Ceniza obstinada
Sólo un poeta puede traducir a otro poeta, sin que por el filtro de la traducción se escurra una belleza que, además de envasada en una lengua distinta, responde a un estado de cultura que los lectores de hogaño difícilmente reconocerán como suyo: es éste un tópico que José María Micó (Barcelona, 1961) habrá oído muchas veces a propósito de su espléndida versión de las casi cinco mil octavas del Orlando furioso, un empeño que apenas cede ante los doce trabajos de Hércules. Menos a menudo nos preguntamos cómo respira la poesía propia cuando el poeta ha conformado su sensibilidad frecuentando a gigantes como Ausiàs, Ariosto o Góngora. Pero La sangre de los fósiles no debería leerse con el rabillo del ojo puesto en las traducciones y estudios filológicos del autor, pues se trata de un libro rigurosamente contemporáneo y personal, por más que el dominio de las formas lo empuje a ocultar su complejo armazón, rehuyendo ostentaciones y desistiendo de brillos imaginísticos y aspavientos retóricos en favor de una armonía tenue y de un clasicismo mate.
LA SANGRE DE LOS FÓSILES
José María Micó
Tusquets.
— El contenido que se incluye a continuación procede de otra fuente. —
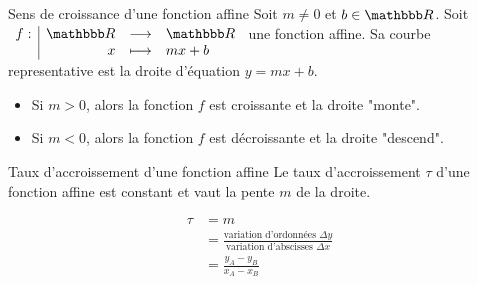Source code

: \documentclass[10pt,a4paper,openany,twoside, eleve]{book}
\begin{document}
\begin{prop}{Sens de croissance d'une fonction affine}{}
  Soit $m \ne 0$ et $b\in\R$. Soit $\fonction{f}{\R}{\R}{x}{mx+b}$ une fonction affine. Sa courbe representative est la droite d'équation $y=mx+b$.

  \begin{itemize}
    \item Si $m>0$, alors la fonction $f$ est croissante et la droite "monte".
    \item Si $m<0$, alors la fonction $f$ est décroissante et la droite "descend".
  \end{itemize}
\end{prop}

\begin{prop}{Taux d'accroissement d'une fonction affine}{}
  Le taux d'accroissement $\tau$ d'une fonction affine est constant et vaut la pente $m$ de la droite.

  \begin{minipage}[t]{.5\textwidth}
    \vspace{-4.5cm}
    \begin{align*}
      \tau & = m                                                                                  \\
           & =\frac{\text{variation d'ordonnées }\Delta y}{\text{variation d'abscisses }\Delta x} \\
           & =\frac{y_A-y_B}{x_A-x_B}
    \end{align*}
  \end{minipage}
  \hfill
  \begin{minipage}[t]{.5\textwidth}
    \begin{center}
    \end{center}
  \end{minipage}

\end{prop}
\end{document}
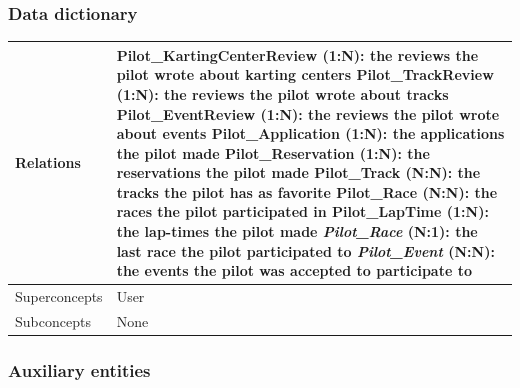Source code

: \documentclass{beamer}
\begin{document}
\begin{frame}
    \frametitle{Data dictionary}
    \begin{table}
    \tiny
    \begin{tabular}{|p{2cm}|p{6cm}|}
    \hline
    Relations &
    Pilot\_KartingCenterReview (1:N): the reviews the pilot wrote about karting centers \newline
    Pilot\_TrackReview (1:N): the reviews the pilot wrote about tracks \newline
    Pilot\_EventReview (1:N): the reviews the pilot wrote about events \newline
    Pilot\_Application (1:N): the applications the pilot made \newline
    Pilot\_Reservation (1:N): the reservations the pilot made \newline
    Pilot\_Track (N:N): the tracks the pilot has as favorite \newline
    Pilot\_Race (N:N): the races the pilot participated in \newline
    Pilot\_LapTime (1:N): the lap-times the pilot made \newline
    \textit{Pilot\_Race} (N:1): the last race the pilot participated to \newline
    \textit{Pilot\_Event} (N:N): the events the pilot was accepted to participate to \\
    \hline
    Superconcepts & User \\
    \hline
    Subconcepts & None \\
    \hline
    \end{tabular}
    \end{table}
\end{frame}

\subsubsection{Auxiliary entities}
\end{document}
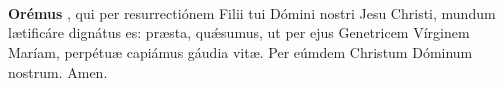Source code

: \\[1mm]
\\[1mm]
\\[2mm]
\textbf{Orémus}
, qui per resurrectiónem Filii tui Dómini nostri Jesu Christi,
mundum l{\ae}tificáre dignátus es: pr{\ae}sta, qu{\'\ae}sumus, ut per ejus Genetricem Vírginem Maríam,
perpétu{\ae} capiámus gáudia vit{\ae}. Per eúmdem Christum Dóminum nostrum. Amen.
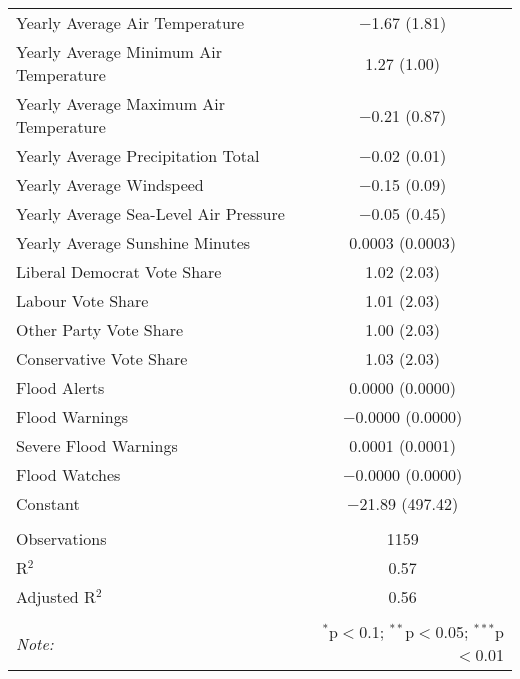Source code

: \documentclass[12pt,letterpaper]{article}
\begin{document}
\begin{table}[!htbp]
\begin{tabular}{@{\extracolsep{5pt}}lc}
		Yearly Average Air Temperature & $-$1.67 (1.81) \\ 
		Yearly Average Minimum Air Temperature & 1.27 (1.00) \\ 
		Yearly Average Maximum Air Temperature & $-$0.21 (0.87) \\ 
		Yearly Average Precipitation Total & $-$0.02 (0.01) \\ 
		Yearly Average Windspeed & $-$0.15 (0.09) \\ 
		Yearly Average  Sea-Level Air Pressure & $-$0.05 (0.45) \\ 
		Yearly Average Sunshine Minutes & 0.0003 (0.0003) \\ 
		Liberal Democrat Vote Share & 1.02 (2.03) \\ 
		Labour Vote Share & 1.01 (2.03) \\ 
		Other Party Vote Share & 1.00 (2.03) \\ 
		Conservative Vote Share & 1.03 (2.03) \\ 
		Flood Alerts & 0.0000 (0.0000) \\ 
		Flood Warnings & $-$0.0000 (0.0000) \\ 
		Severe Flood Warnings & 0.0001 (0.0001) \\ 
		Flood Watches & $-$0.0000 (0.0000) \\ 
		Constant & $-$21.89 (497.42) \\ 
		\hline \\[-1.8ex] 
		Observations & 1159 \\ 
		R$^{2}$ & 0.57 \\ 
		Adjusted R$^{2}$ & 0.56 \\ 
		\hline 
		\hline \\[-1.8ex] 
		\textit{Note:}  & \multicolumn{1}{r}{$^{*}$p$<$0.1; $^{**}$p$<$0.05; $^{***}$p$<$0.01} \\ 
	\end{tabular} 
\end{table} 







\end{document}

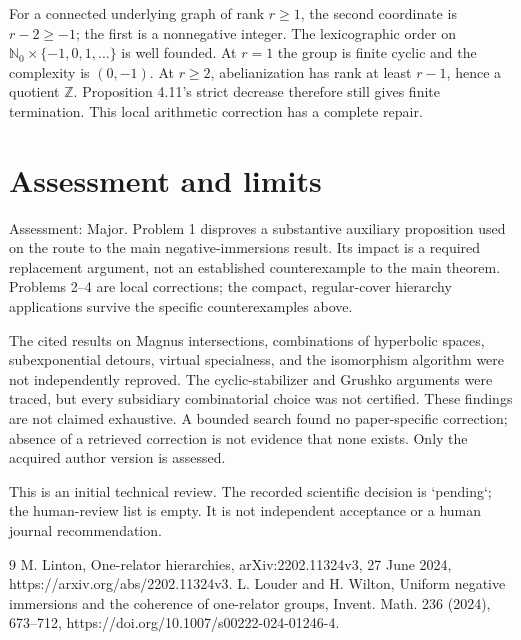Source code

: \documentclass[10pt]{article}
\begin{document}
For a connected underlying graph of rank \(r\ge1\), the second coordinate is \(r-2\ge-1\); the first is a nonnegative integer. The lexicographic order on \(\mathbb N_0\times\{-1,0,1,\ldots\}\) is well founded. At \(r=1\) the group is finite cyclic and the complexity is \((0,-1)\). At \(r\ge2\), abelianization has rank at least \(r-1\), hence a quotient \(\mathbb Z\). Proposition 4.11’s strict decrease therefore still gives finite termination. This local arithmetic correction has a complete repair.\par
\section*{Assessment and limits}
Assessment: Major. Problem 1 disproves a substantive auxiliary proposition used on the route to the main negative-immersions result. Its impact is a required replacement argument, not an established counterexample to the main theorem. Problems 2–4 are local corrections; the compact, regular-cover hierarchy applications survive the specific counterexamples above.\par
The cited results on Magnus intersections, combinations of hyperbolic spaces, subexponential detours, virtual specialness, and the isomorphism algorithm were not independently reproved. The cyclic-stabilizer and Grushko arguments were traced, but every subsidiary combinatorial choice was not certified. These findings are not claimed exhaustive. A bounded search found no paper-specific correction; absence of a retrieved correction is not evidence that none exists. Only the acquired author version is assessed.\par
This is an initial technical review. The recorded scientific decision is `pending`; the human-review list is empty. It is not independent acceptance or a human journal recommendation.\par
9 M. Linton, One-relator hierarchies, arXiv:2202.11324v3, 27 June 2024, https://arxiv.org/abs/2202.11324v3. L. Louder and H. Wilton, Uniform negative immersions and the coherence of one-relator groups, Invent. Math. 236 (2024), 673–712, https://doi.org/10.1007/s00222-024-01246-4.\par
\end{document}
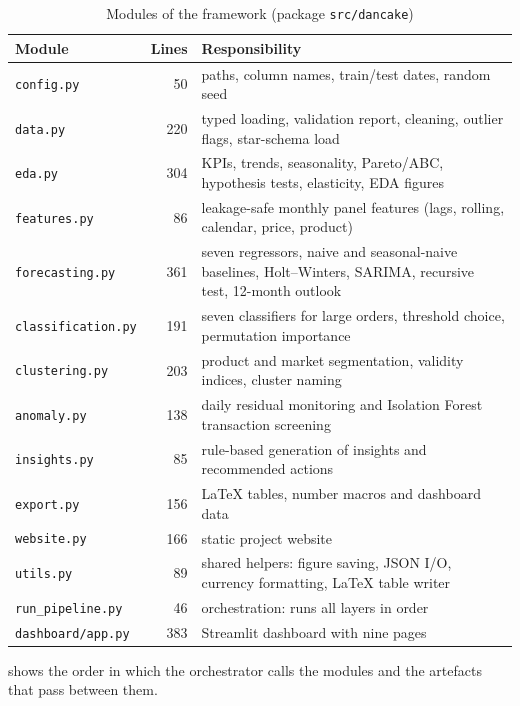 \begin{table}[htbp]\centering\small
\caption{Modules of the framework (package \texttt{src/dancake})}\label{tab:modules}
\begin{tabularx}{\linewidth}{@{}lrX@{}}
\toprule
\textbf{Module} & \textbf{Lines} & \textbf{Responsibility} \\ \midrule
\texttt{config.py} & 50 & paths, column names, train/test dates, random seed \\
\texttt{data.py} & 220 & typed loading, validation report, cleaning, outlier flags, star-schema load \\
\texttt{eda.py} & 304 & KPIs, trends, seasonality, Pareto/ABC, hypothesis tests, elasticity, EDA figures \\
\texttt{features.py} & 86 & leakage-safe monthly panel features (lags, rolling, calendar, price, product) \\
\texttt{forecasting.py} & 361 & seven regressors, naive and seasonal-naive baselines, Holt--Winters, SARIMA, recursive test, 12-month outlook \\
\texttt{classification.py} & 191 & seven classifiers for large orders, threshold choice, permutation importance \\
\texttt{clustering.py} & 203 & product and market segmentation, validity indices, cluster naming \\
\texttt{anomaly.py} & 138 & daily residual monitoring and Isolation Forest transaction screening \\
\texttt{insights.py} & 85 & rule-based generation of insights and recommended actions \\
\texttt{export.py} & 156 & \LaTeX{} tables, number macros and dashboard data \\
\texttt{website.py} & 166 & static project website \\
\texttt{utils.py} & 89 & shared helpers: figure saving, JSON I/O, currency formatting, \LaTeX{} table writer \\
\texttt{run\_pipeline.py} & 46 & orchestration: runs all layers in order \\
\texttt{dashboard/app.py} & 383 & Streamlit dashboard with nine pages \\ \bottomrule
\end{tabularx}
\end{table}

 shows the order in which the orchestrator calls the modules and the artefacts that pass
between them.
Barcelona, 2005
160 páginas. 14 euros
El título metaforiza el oxímoron en que consiste toda escritura: la fosilización en una "eternidad de lápida" de los fluidos naturales, sean savia, sangre, lágrimas. Las composiciones de apertura y cierre acotan tres series de veintiún poemas cada una. La primera de estas series fija la identidad de un yo explícito, zarandeado por las experiencias de vida en intersección con otras vidas, mientras que la segunda está concebida como la cristalización de esas experiencias en sentencias apodícticas sobre la confrontación entre dinamismo y perennidad, el misterio de la existencia, la danza regenerativa de la muerte: "En cada hijo se renueva el rito / de la extinción". Mosaico de sus andanzas italianas, en la tercera sección resurgen, pertinaces, algunos temas que aparecieron antes. No es fácil ensamblar vida e historia literaria según se hace, para expresar el contraste entre Heráclito y Parménides, en el soneto cuyo arranque ("Lo fugitivo permanece y dura") remite a Vitalis, Castiglione, Du Bellay o Quevedo, sin que ello refrene un desarrollo que el primer verso no permitía prever. La capacidad de alimentarse de los clásicos sin merma de los estímulos más personales bastaría para recomendar este libro, cuyos versos inscriben la porfía de la vida en las lápidas que la cultura utiliza para su mineralización: "Como este perro muerto de Pompeya, / vivo en la obstinación de la ceniza".